Des attrappes-nigauds, que j’appelle-ça moi.
Maintenant, ils sont partis
Chez les turcs et les arabes
un peu plus loin, au-delà de la gare, au-delà des putes.
Jour après jour, de plus en plus de monde se rassemble au pied de la tour dorée,
Cinq fois par jour, comme pour la prière.
Soir après soir de plus en plus de monde se rassemble dans les tours à l’arrière
du mur en diamants.
Pour moi, ils peuvent venir jusqu’ici avec leur restaurant,
Sur le temps de midi alors, hein,
Et alors, je pourrai aussi goûter leur bissap.
Ils peuvent venir jusqu’ici avec leur marché
Et m’expliquer tout ça une fois de plus.
Ils peuvent arriver avec leur hammams et leur gingembre.
Je veux bien voir tout ça, moi, pourquoi pas?.
Après moins d'un mois
Mila voit avec émotion
Comment les premiers employés s’éloignent du pied des tours.

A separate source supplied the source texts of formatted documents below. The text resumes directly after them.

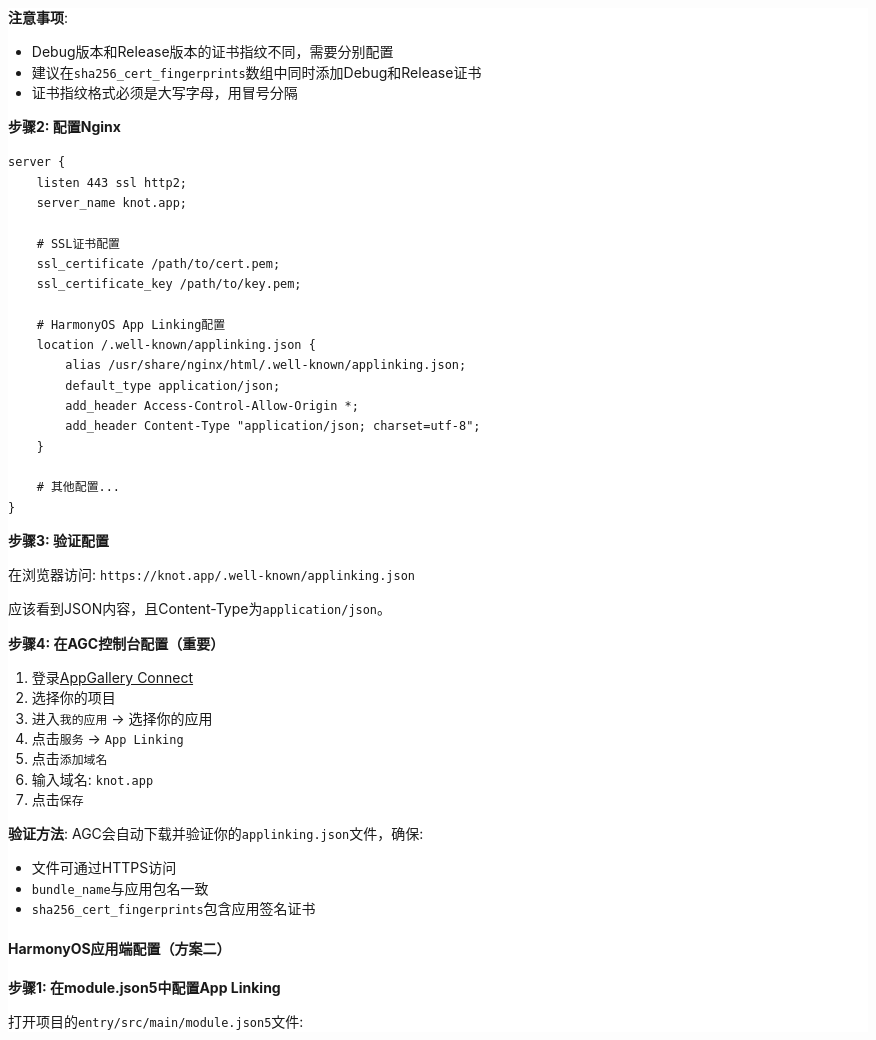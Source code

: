 **注意事项**:
- Debug版本和Release版本的证书指纹不同，需要分别配置
- 建议在`sha256_cert_fingerprints`数组中同时添加Debug和Release证书
- 证书指纹格式必须是大写字母，用冒号分隔

**步骤2: 配置Nginx**

```nginx
server {
    listen 443 ssl http2;
    server_name knot.app;

    # SSL证书配置
    ssl_certificate /path/to/cert.pem;
    ssl_certificate_key /path/to/key.pem;

    # HarmonyOS App Linking配置
    location /.well-known/applinking.json {
        alias /usr/share/nginx/html/.well-known/applinking.json;
        default_type application/json;
        add_header Access-Control-Allow-Origin *;
        add_header Content-Type "application/json; charset=utf-8";
    }

    # 其他配置...
}
```

**步骤3: 验证配置**

在浏览器访问: `https://knot.app/.well-known/applinking.json`

应该看到JSON内容，且Content-Type为`application/json`。

**步骤4: 在AGC控制台配置（重要）**

1. 登录[AppGallery Connect](https://developer.huawei.com/consumer/cn/service/josp/agc/index.html)
2. 选择你的项目
3. 进入`我的应用` → 选择你的应用
4. 点击`服务` → `App Linking`
5. 点击`添加域名`
6. 输入域名: `knot.app`
7. 点击`保存`

**验证方法**:
AGC会自动下载并验证你的`applinking.json`文件，确保:
- 文件可通过HTTPS访问
- `bundle_name`与应用包名一致
- `sha256_cert_fingerprints`包含应用签名证书

#### HarmonyOS应用端配置（方案二）

**步骤1: 在module.json5中配置App Linking**

打开项目的`entry/src/main/module.json5`文件:
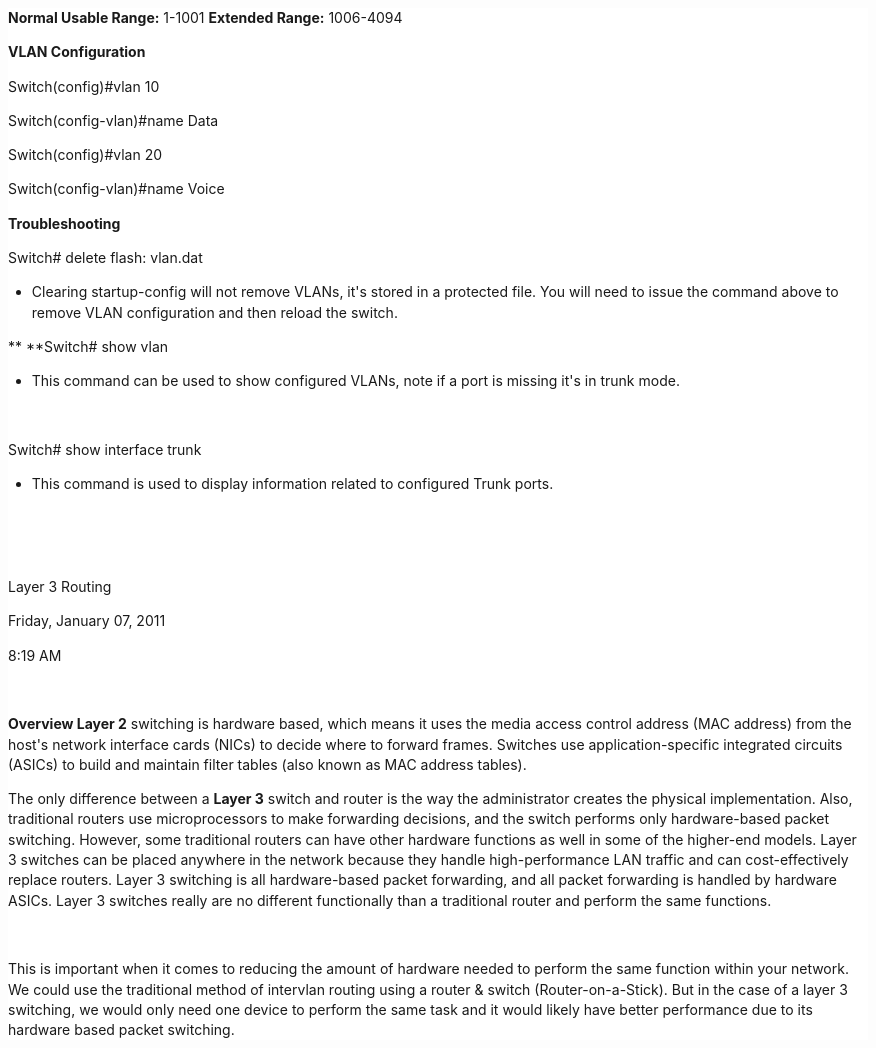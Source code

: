 **Normal Usable Range:** 1-1001
**Extended Range:** 1006-4094

**VLAN Configuration**

Switch(config)#vlan 10

Switch(config-vlan)#name Data
 

Switch(config)#vlan 20

Switch(config-vlan)#name Voice
 

**Troubleshooting**

Switch# delete flash: vlan.dat

-   Clearing startup-config will not remove VLANs, it's stored in a protected file. You will need to issue the command above to remove VLAN configuration and then reload the switch.

**
**Switch# show vlan

-   This command can be used to show configured VLANs, note if a port is missing it's in trunk mode.

  

Switch# show interface trunk

-   This command is used to display information related to configured Trunk ports.

 

 

Layer 3 Routing

Friday, January 07, 2011

8:19 AM

 

**Overview
Layer 2** switching is hardware based, which means it uses the media access control address (MAC address) from the host's network interface cards (NICs) to decide where to forward frames. Switches use application-specific integrated circuits (ASICs) to build and maintain filter tables (also known as MAC address tables).

The only difference between a **Layer 3** switch and router is the way the administrator creates the physical implementation. Also, traditional routers use microprocessors to make forwarding decisions, and the switch performs only hardware-based packet switching. However, some traditional routers can have other hardware functions as well in some of the higher-end models. Layer 3 switches can be placed anywhere in the network because they handle high-performance LAN traffic and can cost-effectively replace routers. Layer 3 switching is all hardware-based packet forwarding, and all packet forwarding is handled by hardware ASICs. Layer 3 switches really are no different functionally than a traditional router and perform the same functions.

 

This is important when it comes to reducing the amount of hardware needed to perform the same function within your network. We could use the traditional method of intervlan routing using a router & switch (Router-on-a-Stick). But in the case of a layer 3 switching, we would only need one device to perform the same task and it would likely have better performance due to its hardware based packet switching.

Ils suivent les points rouges en direction des maisons de bois,
Ils sont deux, un homme et une femme.
Maintenant, elle les voit dépasser le mur aux diamants
Pour la première fois, des larmes coulent sur la joue de Mila.
Le timing est parfait.
Ils seront accueillis avec les honneurs dûs aux plus grands rois.
Et bientôt, très bientôt, Mila le sait, les autres suivront.

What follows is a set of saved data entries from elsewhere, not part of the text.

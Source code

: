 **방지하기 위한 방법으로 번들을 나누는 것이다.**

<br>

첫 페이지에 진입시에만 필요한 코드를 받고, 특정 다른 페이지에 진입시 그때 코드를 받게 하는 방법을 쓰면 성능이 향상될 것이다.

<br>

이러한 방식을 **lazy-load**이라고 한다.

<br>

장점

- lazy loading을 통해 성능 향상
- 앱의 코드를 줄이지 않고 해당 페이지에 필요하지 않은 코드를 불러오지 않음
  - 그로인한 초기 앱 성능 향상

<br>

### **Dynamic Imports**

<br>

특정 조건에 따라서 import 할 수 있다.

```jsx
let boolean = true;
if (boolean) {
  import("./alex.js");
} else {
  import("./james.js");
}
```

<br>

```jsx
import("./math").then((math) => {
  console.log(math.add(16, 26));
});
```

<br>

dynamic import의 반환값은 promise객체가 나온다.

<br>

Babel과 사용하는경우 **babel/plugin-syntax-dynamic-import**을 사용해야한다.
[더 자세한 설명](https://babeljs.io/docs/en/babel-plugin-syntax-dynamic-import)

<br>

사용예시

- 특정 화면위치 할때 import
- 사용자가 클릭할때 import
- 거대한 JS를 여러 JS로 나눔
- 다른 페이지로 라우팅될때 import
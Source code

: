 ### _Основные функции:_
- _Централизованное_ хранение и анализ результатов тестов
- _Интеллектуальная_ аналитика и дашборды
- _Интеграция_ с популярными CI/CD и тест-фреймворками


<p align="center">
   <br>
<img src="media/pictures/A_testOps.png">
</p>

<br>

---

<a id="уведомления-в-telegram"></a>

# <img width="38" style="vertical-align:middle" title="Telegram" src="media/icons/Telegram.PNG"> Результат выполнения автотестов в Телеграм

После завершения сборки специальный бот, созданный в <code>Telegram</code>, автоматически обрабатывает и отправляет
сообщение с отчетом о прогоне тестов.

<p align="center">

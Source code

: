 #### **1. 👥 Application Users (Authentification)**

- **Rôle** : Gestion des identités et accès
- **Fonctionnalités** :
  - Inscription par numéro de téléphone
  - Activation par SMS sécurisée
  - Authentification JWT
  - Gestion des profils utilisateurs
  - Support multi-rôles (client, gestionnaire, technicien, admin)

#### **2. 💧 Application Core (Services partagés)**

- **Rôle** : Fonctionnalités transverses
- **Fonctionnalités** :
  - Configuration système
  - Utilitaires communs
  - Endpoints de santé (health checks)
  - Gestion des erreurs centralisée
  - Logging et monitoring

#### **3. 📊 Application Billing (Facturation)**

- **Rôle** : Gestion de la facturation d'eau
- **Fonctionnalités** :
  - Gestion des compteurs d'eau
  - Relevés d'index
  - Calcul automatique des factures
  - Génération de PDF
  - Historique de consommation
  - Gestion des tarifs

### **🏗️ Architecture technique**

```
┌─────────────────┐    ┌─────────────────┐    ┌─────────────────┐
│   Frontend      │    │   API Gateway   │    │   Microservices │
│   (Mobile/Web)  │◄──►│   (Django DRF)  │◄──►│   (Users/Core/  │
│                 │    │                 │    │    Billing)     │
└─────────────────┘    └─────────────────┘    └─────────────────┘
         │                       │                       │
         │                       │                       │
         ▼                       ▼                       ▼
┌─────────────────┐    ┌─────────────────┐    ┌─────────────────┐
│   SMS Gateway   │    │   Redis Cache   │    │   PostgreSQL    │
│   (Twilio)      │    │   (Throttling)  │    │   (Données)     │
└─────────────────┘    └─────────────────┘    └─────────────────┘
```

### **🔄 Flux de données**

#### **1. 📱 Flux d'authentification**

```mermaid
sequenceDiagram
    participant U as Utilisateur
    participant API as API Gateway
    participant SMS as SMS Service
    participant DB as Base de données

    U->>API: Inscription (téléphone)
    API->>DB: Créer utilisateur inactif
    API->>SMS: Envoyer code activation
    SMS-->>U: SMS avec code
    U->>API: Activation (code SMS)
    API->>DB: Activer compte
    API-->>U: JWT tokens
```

Comme une colonne de fourmis,
Ils iront voir ce qui se passe du côté des tours voisines.
Un tapis roulant s’étendra bientôt jusqu’à ce monde de merveilles.
Plus les employés y dépenseront,
Plus Mila gagnera.
C'est l'accord qu'elle a passé avec ceux du quartier.
Si le chef voit ça, en plein jour, on va encore en voir de toutes les couleurs, je
vous le dis.
Le soir, ça peut encore passer.
Mais si tu veux sortir, ce n'est pas là que tu vas aller.
Tout d’abord, tu ne peux aborder aucune femme.
Et puis, plus grave encore, il n’ont pas de bière!
Ca, c’est leur religion qui leur interdit de toucher à l’alcool.
Très vite, Mila Nesa reprend des forces,
juste ce qu'il faut, pas trop, pas trop peu.
La vie lui sourit.
Ah les voilà
Peter et Francine,
Comme ils rient,
ils ont l’air drôlement bien!
Ils reviennent les bras remplis de plastiques bourrés d’achats.
Moi, ils ne m’auront pas.
Je l’ai dit, il n’y a rien à faire : je suis lié à mon chez moi,
Je l’ai dit, j’aime mon village et mon clocher,
j'aime mes cigarettes, et j'aime ma montre.
Et ce lieu extraordinaire
Devient, avec les années, un quartier uni
avec un grand réseau de sentiers.
On abat le mur
et on utilise les diamants
pour orner les bagues de fiançailles et les robes des mariées.
Malgré les échanges paisibles
Il y a toujours des riches et des pauvres.
Des infirmes continuent d’arriver,
Et tous les plus petits, les plus faibles,
Les plus vieux, les plus fatigués par la vie,
Les plus solitaires,
Ceux-là sont encore et toujours oubliés,
Subsistant sur des montagnes de déchets.
Mila Nesa donne le jour à 10 enfants
Et à trente-cinq petits-enfants
De grands espoirs sont fondés en eux.